TASK INPUT:
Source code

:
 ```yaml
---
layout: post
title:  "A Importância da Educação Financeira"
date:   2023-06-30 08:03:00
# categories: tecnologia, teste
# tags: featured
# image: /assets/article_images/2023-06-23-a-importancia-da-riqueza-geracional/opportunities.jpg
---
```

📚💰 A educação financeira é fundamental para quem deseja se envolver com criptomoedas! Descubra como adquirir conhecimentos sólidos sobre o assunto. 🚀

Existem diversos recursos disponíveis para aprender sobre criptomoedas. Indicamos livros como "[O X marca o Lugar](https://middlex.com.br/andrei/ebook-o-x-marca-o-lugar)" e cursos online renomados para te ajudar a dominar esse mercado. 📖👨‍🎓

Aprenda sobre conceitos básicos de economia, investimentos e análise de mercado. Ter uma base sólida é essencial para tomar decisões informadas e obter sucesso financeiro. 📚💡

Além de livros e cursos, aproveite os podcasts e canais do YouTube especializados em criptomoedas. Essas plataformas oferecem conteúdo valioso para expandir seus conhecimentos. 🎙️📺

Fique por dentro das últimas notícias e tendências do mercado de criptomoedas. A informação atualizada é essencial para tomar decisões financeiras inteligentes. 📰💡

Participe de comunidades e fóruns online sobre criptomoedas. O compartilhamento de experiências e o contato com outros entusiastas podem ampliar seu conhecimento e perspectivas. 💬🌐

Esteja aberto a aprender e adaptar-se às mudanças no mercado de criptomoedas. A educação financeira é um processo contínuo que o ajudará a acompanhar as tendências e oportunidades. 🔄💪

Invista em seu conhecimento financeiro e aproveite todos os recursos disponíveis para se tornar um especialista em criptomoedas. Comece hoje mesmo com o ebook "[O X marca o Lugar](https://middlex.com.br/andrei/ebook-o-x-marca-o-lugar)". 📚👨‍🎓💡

AIM OF THE TASK: Down to the last line, return the data above exactly.

PROBLEM SOLUTION:
Source code

:
 ```yaml
---
layout: post
title:  "A Importância da Educação Financeira"
date:   2023-06-30 08:03:00
# categories: tecnologia, teste
# tags: featured
# image: /assets/article_images/2023-06-23-a-importancia-da-riqueza-geracional/opportunities.jpg
---
```

📚💰 A educação financeira é fundamental para quem deseja se envolver com criptomoedas! Descubra como adquirir conhecimentos sólidos sobre o assunto. 🚀

Existem diversos recursos disponíveis para aprender sobre criptomoedas. Indicamos livros como "[O X marca o Lugar](https://middlex.com.br/andrei/ebook-o-x-marca-o-lugar)" e cursos online renomados para te ajudar a dominar esse mercado. 📖👨‍🎓

Aprenda sobre conceitos básicos de economia, investimentos e análise de mercado. Ter uma base sólida é essencial para tomar decisões informadas e obter sucesso financeiro. 📚💡

Além de livros e cursos, aproveite os podcasts e canais do YouTube especializados em criptomoedas. Essas plataformas oferecem conteúdo valioso para expandir seus conhecimentos. 🎙️📺

Fique por dentro das últimas notícias e tendências do mercado de criptomoedas. A informação atualizada é essencial para tomar decisões financeiras inteligentes. 📰💡

Participe de comunidades e fóruns online sobre criptomoedas. O compartilhamento de experiências e o contato com outros entusiastas podem ampliar seu conhecimento e perspectivas. 💬🌐

Esteja aberto a aprender e adaptar-se às mudanças no mercado de criptomoedas. A educação financeira é um processo contínuo que o ajudará a acompanhar as tendências e oportunidades. 🔄💪

Invista em seu conhecimento financeiro e aproveite todos os recursos disponíveis para se tornar um especialista em criptomoedas. Comece hoje mesmo com o ebook "[O X marca o Lugar](https://middlex.com.br/andrei/ebook-o-x-marca-o-lugar)". 📚👨‍🎓💡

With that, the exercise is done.